Avez-vous des messages à faire passer aux lecteurs ?
Je dirais que j’ai deux messages.
Le premier tient à ma casquette de secrétaire générale adjointe de la Garde nationale. Le président de la République a rappelé le contexte dans lequel nous vivons actuellement, les menaces qui peuvent peser, ou en tout cas la vigilance que nous devons avoir vis-à-vis de la protection et de la défense de notre pays. L’appel que je porte est celui de la Garde nationale sur l’engagement citoyen au profit des réserves opérationnelles, quelles qu’elles soient, du ministère des Armées ou du ministère de l’Intérieur. Donc, que les jeunes et les moins jeunes n’hésitent pas à venir mettre leurs compétences, leur énergie et leur engagement républicain au profit des réserves opérationnelles pour la protection de notre pays.
Le deuxième message que j’aimerais faire passer est plus personnel. Il est de dire aux jeunes générations, jeunes filles et jeunes garçons:
N’hésitez pas à vous engager dans la protection de votre pays. N’hésitez pas à rejoindre les rangs de la gendarmerie, que vous soyez un homme ou que vous soyez une femme.

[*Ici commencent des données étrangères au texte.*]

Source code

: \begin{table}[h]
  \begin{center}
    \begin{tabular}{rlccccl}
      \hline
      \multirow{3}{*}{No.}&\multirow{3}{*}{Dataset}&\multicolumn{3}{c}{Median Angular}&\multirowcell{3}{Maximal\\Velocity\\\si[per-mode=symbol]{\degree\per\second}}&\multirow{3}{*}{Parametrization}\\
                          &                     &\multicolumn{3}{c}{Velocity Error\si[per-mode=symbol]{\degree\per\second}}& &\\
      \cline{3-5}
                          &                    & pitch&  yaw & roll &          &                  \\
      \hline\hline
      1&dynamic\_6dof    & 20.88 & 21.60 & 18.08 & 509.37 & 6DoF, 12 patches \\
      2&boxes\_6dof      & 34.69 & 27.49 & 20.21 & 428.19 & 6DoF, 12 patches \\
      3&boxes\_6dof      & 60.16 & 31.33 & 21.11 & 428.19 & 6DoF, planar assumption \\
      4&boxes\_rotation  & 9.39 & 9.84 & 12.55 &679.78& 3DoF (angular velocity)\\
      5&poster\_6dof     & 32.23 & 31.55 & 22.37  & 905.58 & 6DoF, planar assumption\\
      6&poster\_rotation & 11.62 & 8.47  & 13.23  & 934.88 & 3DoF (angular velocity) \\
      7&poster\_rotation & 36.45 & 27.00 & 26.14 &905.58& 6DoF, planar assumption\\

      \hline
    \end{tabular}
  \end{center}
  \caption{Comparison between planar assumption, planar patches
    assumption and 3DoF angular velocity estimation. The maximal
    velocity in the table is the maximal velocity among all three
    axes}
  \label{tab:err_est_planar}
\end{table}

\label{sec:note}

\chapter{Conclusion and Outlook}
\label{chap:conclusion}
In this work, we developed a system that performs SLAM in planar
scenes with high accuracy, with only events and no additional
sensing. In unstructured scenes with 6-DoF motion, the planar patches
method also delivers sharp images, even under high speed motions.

Plus spécifiquement pour les jeunes femmes: osez venir server dans ces métiers. On fait des magnifiques carrières en gendarmerie. Vous y trouverez votre place, vous y trouverez à vous épanouir. Ne vous dites pas : « Ce n’est peut-être pas pour moi, c’est peut-être un métier comme ci ou comme ça. ». dépassez les préjugés: Venez, osez ! Prenez votre place, toute votre place ! Vous verrez que vous pourrez vivre des expériences très valorisantes et vous sentir utile.
Peut-être que je peux mentionner les Cadets de la gendarmerie.
Les Cadets est un très beau dispositive. Il permet dès l’âge de 15 ans de découvrir les valeurs de la République, et l’esprit de cohésion et de défense qui sont aussi portées par les réserves opérationnelles, la connaissance de ce que sont les enjeux de protection et de défense de notre pays.
Donc, oui, c’est un dispositif très important pour assurer cette cohésion nationale et ce lien entre les forces de gendarmerie et les citoyens, notamment les plus jeunes.
On finit l’entretien avec la question plus personnelle que sont vos loisirs et passions ?
Depuis de nombreuses années maintenant, nous avons acheté avec mon mari, une ruine dans le sud de la France, que l’on retape.
Cela nous prend beaucoup de temps, beaucoup d’énergie. On est parti d’une maison où il n’y avait quasiment plus de toit, quatre murs et un sol en terre battue. Pas à pas, depuis près de 10 ans, nous restaurons cette maison en vieilles pierres. Le projet est passionnant.
J’ai beaucoup appris et je suis une vraie bricoleuse. Comme nos deux garçons grandissent, cela nous permet de les intégrer dans ce projet familial. Il nous reste encore quelques années de travaux à faire.
Est-ce que vous pouvez déjà y séjourner ?
On a commencé depuis deux ou trois ans à y vivre. La maison reste encore un peu spartiate, c’est la rusticité militaire qui s’applique. En tout cas, c’est un gros projet que l’on a mis en route et que l’on mène familialement. C’est important.
Un remerciement Karine pour ce moment spontané, agréable autour d’un café. A bientôt pour d’autres actualités ! Je vous quitte et rejoins les écuries de l’École militaire que j’aime tant visiter.